## TO DO
An acceptable answer repeats exactly the line with "So P2's strategy" and each line after it through the end of the entries, and includes nothing else.

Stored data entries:

'''

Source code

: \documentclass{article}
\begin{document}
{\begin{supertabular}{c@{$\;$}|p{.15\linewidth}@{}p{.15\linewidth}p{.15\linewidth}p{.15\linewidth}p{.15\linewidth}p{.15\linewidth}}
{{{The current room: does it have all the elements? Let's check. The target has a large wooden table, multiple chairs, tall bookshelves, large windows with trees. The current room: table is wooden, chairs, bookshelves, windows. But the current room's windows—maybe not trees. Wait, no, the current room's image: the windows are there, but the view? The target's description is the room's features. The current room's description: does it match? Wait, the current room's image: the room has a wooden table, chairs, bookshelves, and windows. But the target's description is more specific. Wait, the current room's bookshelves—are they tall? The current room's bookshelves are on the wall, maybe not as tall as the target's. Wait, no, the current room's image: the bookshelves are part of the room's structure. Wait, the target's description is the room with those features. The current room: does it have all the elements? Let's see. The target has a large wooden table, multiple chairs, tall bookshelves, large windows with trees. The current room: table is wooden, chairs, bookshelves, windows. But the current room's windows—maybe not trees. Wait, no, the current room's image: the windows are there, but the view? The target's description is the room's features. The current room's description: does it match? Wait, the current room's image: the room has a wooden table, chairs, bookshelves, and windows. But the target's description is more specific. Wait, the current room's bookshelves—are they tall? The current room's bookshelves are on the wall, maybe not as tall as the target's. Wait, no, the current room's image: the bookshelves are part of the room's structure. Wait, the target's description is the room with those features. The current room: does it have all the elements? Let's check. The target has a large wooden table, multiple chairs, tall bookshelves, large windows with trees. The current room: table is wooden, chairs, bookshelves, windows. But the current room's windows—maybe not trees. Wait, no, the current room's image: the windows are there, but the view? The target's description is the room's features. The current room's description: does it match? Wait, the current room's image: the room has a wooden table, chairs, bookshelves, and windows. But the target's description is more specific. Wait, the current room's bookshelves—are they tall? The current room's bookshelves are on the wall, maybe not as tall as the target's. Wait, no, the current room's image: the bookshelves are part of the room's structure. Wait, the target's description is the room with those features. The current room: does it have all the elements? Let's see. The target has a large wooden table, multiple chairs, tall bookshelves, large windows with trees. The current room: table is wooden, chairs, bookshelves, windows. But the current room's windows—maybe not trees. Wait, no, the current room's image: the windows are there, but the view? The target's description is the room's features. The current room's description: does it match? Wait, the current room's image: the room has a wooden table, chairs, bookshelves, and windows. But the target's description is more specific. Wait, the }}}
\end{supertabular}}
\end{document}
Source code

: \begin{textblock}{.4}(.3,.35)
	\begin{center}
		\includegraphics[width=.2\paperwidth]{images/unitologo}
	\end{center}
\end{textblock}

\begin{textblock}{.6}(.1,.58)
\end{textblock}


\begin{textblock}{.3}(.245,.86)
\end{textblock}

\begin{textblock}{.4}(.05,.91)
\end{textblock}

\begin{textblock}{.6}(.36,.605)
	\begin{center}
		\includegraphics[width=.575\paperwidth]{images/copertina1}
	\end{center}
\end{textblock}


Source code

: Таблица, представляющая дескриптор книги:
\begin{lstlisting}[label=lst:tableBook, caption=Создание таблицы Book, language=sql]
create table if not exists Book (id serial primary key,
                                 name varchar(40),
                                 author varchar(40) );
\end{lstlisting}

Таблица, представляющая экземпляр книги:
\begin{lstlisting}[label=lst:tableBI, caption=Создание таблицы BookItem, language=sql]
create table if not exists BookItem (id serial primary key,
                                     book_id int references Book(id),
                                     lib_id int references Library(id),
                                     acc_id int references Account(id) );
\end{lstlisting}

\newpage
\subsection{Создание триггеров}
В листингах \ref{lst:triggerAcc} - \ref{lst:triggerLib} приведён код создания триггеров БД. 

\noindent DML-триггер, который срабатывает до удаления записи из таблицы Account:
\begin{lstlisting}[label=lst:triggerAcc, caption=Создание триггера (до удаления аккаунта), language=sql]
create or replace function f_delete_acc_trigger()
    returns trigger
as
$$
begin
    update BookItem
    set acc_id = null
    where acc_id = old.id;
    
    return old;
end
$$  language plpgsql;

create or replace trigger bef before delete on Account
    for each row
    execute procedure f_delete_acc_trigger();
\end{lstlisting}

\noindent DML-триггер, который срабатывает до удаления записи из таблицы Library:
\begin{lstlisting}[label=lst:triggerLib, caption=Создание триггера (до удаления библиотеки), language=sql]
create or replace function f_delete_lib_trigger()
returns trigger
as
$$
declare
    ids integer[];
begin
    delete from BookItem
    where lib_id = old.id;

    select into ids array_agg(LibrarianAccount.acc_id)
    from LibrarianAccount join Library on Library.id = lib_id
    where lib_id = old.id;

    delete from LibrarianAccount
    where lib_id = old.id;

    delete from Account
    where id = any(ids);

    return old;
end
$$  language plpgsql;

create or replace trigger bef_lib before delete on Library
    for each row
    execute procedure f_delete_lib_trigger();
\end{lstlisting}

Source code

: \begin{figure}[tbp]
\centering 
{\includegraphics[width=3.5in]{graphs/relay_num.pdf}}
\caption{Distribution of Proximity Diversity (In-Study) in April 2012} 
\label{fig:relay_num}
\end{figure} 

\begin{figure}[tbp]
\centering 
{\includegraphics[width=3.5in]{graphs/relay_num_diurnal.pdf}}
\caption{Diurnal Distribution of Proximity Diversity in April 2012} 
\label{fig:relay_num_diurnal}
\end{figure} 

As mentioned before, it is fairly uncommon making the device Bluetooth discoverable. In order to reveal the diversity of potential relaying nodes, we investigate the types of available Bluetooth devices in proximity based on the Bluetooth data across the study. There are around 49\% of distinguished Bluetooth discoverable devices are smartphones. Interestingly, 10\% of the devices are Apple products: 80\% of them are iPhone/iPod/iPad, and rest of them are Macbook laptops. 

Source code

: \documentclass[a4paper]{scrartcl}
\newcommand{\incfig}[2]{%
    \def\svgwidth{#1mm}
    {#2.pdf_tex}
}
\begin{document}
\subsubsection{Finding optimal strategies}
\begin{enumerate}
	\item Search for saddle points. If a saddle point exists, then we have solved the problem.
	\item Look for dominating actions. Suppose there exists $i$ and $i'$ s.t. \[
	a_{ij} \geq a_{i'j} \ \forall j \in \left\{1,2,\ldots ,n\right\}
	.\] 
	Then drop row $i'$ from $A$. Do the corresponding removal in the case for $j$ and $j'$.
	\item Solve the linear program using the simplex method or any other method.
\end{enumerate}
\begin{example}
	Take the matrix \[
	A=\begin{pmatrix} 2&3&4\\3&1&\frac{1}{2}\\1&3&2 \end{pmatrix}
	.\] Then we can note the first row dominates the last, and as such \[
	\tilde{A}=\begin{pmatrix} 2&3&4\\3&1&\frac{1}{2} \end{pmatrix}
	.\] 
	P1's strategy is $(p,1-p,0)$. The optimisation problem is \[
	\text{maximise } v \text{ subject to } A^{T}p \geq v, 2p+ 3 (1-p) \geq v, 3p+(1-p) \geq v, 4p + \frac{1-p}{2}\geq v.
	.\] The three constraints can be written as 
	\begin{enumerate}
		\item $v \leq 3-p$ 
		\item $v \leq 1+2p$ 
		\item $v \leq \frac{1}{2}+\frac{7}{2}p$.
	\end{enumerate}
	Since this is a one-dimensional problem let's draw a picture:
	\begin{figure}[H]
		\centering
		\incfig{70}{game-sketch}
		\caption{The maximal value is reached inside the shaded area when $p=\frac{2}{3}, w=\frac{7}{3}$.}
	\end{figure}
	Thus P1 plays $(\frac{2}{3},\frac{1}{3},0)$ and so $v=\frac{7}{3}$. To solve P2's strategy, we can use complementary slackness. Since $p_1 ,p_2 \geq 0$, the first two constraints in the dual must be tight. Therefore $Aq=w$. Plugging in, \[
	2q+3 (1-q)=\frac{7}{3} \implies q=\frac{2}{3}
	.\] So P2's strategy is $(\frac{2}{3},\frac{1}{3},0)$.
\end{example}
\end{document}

'''

## ANSWER FOR THIS EXERCISE
	.\] So P2's strategy is $(\frac{2}{3},\frac{1}{3},0)$.
\end{example}
\end{document}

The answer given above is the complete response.